**Input data**
+ + + +
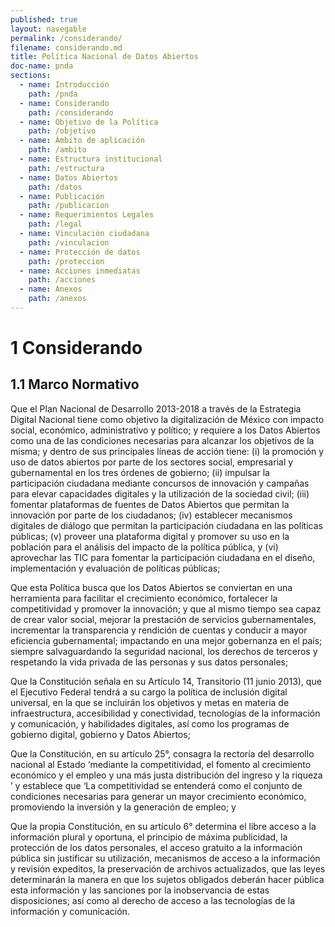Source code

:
 ```yaml
---
published: true
layout: navegable
permalink: /considerando/
filename: considerando.md
title: Política Nacional de Datos Abiertos
doc-name: pnda
sections:
  - name: Introducción
    path: /pnda
  - name: Considerando
    path: /considerando
  - name: Objetivo de la Política
    path: /objetivo
  - name: Ámbito de aplicación
    path: /ambito
  - name: Estructura institucional
    path: /estructura
  - name: Datos Abiertos
    path: /datos
  - name: Publicación
    path: /publicacion
  - name: Requerimientos Legales
    path: /legal
  - name: Vinculación ciudadana
    path: /vinculacion
  - name: Protección de datos
    path: /proteccion
  - name: Acciones inmediatas
    path: /acciones
  - name: Anexos
    path: /anexos
---
```


# 1 Considerando

## 1.1  Marco Normativo


Que el Plan Nacional de Desarrollo 2013-2018 a través de la Estrategia Digital Nacional tiene como objetivo la digitalización de México
con impacto social, económico, administrativo y político; y requiere a los Datos Abiertos como una de las condiciones necesarias para
alcanzar los objetivos de la misma; y dentro de sus principales líneas de acción tiene: (i) la promoción y uso de datos abiertos por
parte de los sectores social, empresarial y gubernamental en los tres órdenes de gobierno; (ii) impulsar la participación ciudadana
mediante concursos de innovación y campañas para elevar capacidades digitales y la utilización de la sociedad civil; (iii) fomentar
plataformas de fuentes de Datos  Abiertos que permitan la innovación por parte de los ciudadanos; (iv) establecer mecanismos digitales
de diálogo que permitan la participación ciudadana en las políticas públicas; (v) proveer una plataforma digital y promover su uso en
la población para el análisis del impacto de la política pública, y (vi) aprovechar las TIC para fomentar la participación ciudadana en
el diseño, implementación y evaluación de políticas públicas;

Que esta Política busca que los Datos Abiertos se conviertan en una herramienta para facilitar el crecimiento económico, fortalecer la
competitividad y promover la innovación; y que al mismo tiempo sea capaz de crear valor social, mejorar la prestación de servicios
gubernamentales, incrementar la transparencia y rendición de cuentas y conducir a mayor eficiencia gubernamental;  impactando en una
mejor gobernanza en el país; siempre salvaguardando la seguridad nacional, los derechos de terceros y respetando la vida privada de las
personas y sus datos personales;

Que la Constitución señala en su Artículo 14, Transitorio (11 junio 2013), que el Ejecutivo Federal tendrá a su cargo la política de
inclusión digital universal, en la que se incluirán los objetivos y metas en materia de infraestructura, accesibilidad y conectividad,
tecnologías de la información y comunicación, y habilidades digitales, así como los programas de gobierno digital, gobierno y Datos
Abiertos;

Que la Constitución, en su artículo 25°, consagra la rectoría del desarrollo nacional al Estado ‘mediante la competitividad, el fomento
al crecimiento económico y el empleo y una más justa distribución del ingreso y la riqueza ’ y establece que ‘La competitividad se
entenderá como el conjunto de condiciones necesarias para generar un mayor crecimiento económico, promoviendo la inversión y la generación
de empleo; y

Que la propia Constitución, en su artículo 6° determina el libre acceso a la información plural y oportuna, el principio de máxima
publicidad, la protección de los datos personales, el acceso gratuito a la información pública sin justificar su utilización, mecanismos
de acceso a la información y revisión expeditos, la preservación de archivos actualizados, que las leyes determinarán la manera en que los
sujetos obligados deberán hacer pública esta información y las sanciones por la inobservancia de estas disposiciones; así como al derecho
de acceso a las tecnologías de la información y comunicación.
+ + + +
**Exercise brief**
From the entries above, select each line containing the string "condiciones".

**Answer section**
con impacto social, económico, administrativo y político; y requiere a los Datos Abiertos como una de las condiciones necesarias para
entenderá como el conjunto de condiciones necesarias para generar un mayor crecimiento económico, promoviendo la inversión y la generación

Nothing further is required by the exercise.